Data under study ->

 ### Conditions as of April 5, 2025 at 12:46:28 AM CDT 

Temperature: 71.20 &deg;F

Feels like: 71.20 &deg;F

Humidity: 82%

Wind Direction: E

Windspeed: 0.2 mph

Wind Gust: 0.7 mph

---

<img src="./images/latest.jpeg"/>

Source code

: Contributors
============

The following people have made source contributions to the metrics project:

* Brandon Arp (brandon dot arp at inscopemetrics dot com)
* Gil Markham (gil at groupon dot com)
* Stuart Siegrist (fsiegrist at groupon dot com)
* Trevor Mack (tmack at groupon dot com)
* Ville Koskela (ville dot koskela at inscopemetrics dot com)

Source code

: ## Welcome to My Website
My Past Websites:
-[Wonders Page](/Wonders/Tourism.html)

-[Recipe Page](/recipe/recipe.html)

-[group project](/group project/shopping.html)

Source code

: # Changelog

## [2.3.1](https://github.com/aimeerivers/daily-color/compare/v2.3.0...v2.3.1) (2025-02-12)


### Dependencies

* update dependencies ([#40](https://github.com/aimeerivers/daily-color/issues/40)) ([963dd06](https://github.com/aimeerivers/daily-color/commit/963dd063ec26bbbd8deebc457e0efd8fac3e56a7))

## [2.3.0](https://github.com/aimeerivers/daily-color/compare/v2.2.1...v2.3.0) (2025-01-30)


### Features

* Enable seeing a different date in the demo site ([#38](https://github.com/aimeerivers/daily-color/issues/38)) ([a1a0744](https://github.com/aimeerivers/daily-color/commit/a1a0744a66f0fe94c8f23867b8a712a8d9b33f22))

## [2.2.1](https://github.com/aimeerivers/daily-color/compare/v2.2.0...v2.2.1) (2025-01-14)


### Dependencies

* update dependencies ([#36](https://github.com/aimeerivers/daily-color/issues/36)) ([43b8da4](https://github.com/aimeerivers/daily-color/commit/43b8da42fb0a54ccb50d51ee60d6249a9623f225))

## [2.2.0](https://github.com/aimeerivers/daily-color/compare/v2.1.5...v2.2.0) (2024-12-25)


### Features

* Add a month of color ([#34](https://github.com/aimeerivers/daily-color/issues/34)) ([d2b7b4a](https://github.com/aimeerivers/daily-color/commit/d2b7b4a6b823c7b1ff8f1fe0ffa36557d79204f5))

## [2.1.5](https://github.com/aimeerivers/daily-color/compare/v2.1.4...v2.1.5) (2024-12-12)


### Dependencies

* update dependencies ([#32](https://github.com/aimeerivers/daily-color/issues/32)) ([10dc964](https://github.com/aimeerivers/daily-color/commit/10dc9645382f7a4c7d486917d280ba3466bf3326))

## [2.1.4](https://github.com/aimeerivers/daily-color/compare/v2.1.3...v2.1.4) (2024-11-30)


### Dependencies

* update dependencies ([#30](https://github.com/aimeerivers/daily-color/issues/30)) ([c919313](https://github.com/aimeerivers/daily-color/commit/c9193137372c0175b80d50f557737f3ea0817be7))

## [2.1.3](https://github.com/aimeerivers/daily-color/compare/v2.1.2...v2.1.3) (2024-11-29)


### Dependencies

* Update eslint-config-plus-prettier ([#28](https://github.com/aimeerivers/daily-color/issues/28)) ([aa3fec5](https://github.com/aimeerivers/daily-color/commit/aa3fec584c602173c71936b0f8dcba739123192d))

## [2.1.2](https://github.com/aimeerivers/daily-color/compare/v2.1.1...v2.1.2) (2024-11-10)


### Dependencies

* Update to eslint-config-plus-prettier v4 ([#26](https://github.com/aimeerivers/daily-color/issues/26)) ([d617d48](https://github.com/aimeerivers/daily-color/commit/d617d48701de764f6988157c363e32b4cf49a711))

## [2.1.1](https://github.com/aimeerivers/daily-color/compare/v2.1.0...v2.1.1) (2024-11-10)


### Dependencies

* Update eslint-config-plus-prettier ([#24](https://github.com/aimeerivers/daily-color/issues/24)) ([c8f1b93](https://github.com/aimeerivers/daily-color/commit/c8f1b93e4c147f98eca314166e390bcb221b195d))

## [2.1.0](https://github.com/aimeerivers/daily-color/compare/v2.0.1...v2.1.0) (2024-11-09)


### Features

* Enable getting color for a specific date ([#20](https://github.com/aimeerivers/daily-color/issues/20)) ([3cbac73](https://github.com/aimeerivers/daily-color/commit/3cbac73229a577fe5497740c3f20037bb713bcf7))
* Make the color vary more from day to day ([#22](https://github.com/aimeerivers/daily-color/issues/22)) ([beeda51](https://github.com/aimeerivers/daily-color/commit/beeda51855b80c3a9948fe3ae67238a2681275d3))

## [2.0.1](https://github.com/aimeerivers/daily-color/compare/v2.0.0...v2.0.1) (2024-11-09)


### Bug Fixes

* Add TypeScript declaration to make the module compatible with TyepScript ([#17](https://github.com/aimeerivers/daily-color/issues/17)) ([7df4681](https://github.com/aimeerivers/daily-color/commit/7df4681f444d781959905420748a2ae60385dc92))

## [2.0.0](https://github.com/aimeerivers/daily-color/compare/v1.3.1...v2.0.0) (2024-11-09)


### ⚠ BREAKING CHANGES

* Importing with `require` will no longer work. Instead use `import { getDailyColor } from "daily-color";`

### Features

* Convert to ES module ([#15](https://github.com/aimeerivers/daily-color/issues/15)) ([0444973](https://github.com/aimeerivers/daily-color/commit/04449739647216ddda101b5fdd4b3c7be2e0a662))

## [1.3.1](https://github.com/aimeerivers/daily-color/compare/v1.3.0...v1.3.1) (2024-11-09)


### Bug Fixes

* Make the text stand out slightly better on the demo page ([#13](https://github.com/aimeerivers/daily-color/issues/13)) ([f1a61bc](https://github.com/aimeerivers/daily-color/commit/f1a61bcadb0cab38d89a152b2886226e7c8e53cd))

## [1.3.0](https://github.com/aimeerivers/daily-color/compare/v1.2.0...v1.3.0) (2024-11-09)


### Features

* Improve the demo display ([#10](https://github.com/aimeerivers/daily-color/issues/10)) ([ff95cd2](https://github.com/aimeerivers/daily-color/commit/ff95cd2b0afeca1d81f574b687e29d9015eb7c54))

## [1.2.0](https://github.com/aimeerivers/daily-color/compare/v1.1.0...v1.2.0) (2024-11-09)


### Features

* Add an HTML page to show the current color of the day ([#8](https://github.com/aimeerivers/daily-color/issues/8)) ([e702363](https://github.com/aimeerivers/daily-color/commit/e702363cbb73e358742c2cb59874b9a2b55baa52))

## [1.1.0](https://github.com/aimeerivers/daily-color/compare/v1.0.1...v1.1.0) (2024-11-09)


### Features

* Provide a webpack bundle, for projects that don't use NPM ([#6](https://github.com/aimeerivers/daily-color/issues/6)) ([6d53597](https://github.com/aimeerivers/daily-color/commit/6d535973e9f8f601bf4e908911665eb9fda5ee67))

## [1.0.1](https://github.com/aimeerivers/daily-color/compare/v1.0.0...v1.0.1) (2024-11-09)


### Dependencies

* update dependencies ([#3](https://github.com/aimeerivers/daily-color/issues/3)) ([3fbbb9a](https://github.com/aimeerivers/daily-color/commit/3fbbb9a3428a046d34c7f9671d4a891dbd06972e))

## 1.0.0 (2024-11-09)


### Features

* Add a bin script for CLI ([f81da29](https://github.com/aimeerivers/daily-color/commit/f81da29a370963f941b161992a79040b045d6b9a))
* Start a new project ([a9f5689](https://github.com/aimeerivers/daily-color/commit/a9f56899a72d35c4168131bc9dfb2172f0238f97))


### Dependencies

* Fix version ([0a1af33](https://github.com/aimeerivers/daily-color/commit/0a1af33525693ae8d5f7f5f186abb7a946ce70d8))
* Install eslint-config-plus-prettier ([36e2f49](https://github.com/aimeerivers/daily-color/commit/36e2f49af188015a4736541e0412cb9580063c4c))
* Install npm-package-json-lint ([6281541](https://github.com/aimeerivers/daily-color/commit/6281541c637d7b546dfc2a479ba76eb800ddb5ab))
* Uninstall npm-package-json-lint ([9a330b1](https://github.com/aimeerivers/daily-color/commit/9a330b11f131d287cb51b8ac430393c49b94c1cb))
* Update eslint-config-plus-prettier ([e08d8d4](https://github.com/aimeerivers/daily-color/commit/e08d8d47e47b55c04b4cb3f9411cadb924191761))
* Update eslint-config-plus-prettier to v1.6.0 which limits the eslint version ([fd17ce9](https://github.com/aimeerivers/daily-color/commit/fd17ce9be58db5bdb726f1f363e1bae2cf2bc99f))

Instructions to follow ->
After identifying the lines above that contain "plus", copy each one.

Exercise result ->
* Update eslint-config-plus-prettier ([#28](https://github.com/aimeerivers/daily-color/issues/28)) ([aa3fec5](https://github.com/aimeerivers/daily-color/commit/aa3fec584c602173c71936b0f8dcba739123192d))
* Update to eslint-config-plus-prettier v4 ([#26](https://github.com/aimeerivers/daily-color/issues/26)) ([d617d48](https://github.com/aimeerivers/daily-color/commit/d617d48701de764f6988157c363e32b4cf49a711))
* Update eslint-config-plus-prettier ([#24](https://github.com/aimeerivers/daily-color/issues/24)) ([c8f1b93](https://github.com/aimeerivers/daily-color/commit/c8f1b93e4c147f98eca314166e390bcb221b195d))
* Install eslint-config-plus-prettier ([36e2f49](https://github.com/aimeerivers/daily-color/commit/36e2f49af188015a4736541e0412cb9580063c4c))
* Update eslint-config-plus-prettier ([e08d8d4](https://github.com/aimeerivers/daily-color/commit/e08d8d47e47b55c04b4cb3f9411cadb924191761))
* Update eslint-config-plus-prettier to v1.6.0 which limits the eslint version ([fd17ce9](https://github.com/aimeerivers/daily-color/commit/fd17ce9be58db5bdb726f1f363e1bae2cf2bc99f))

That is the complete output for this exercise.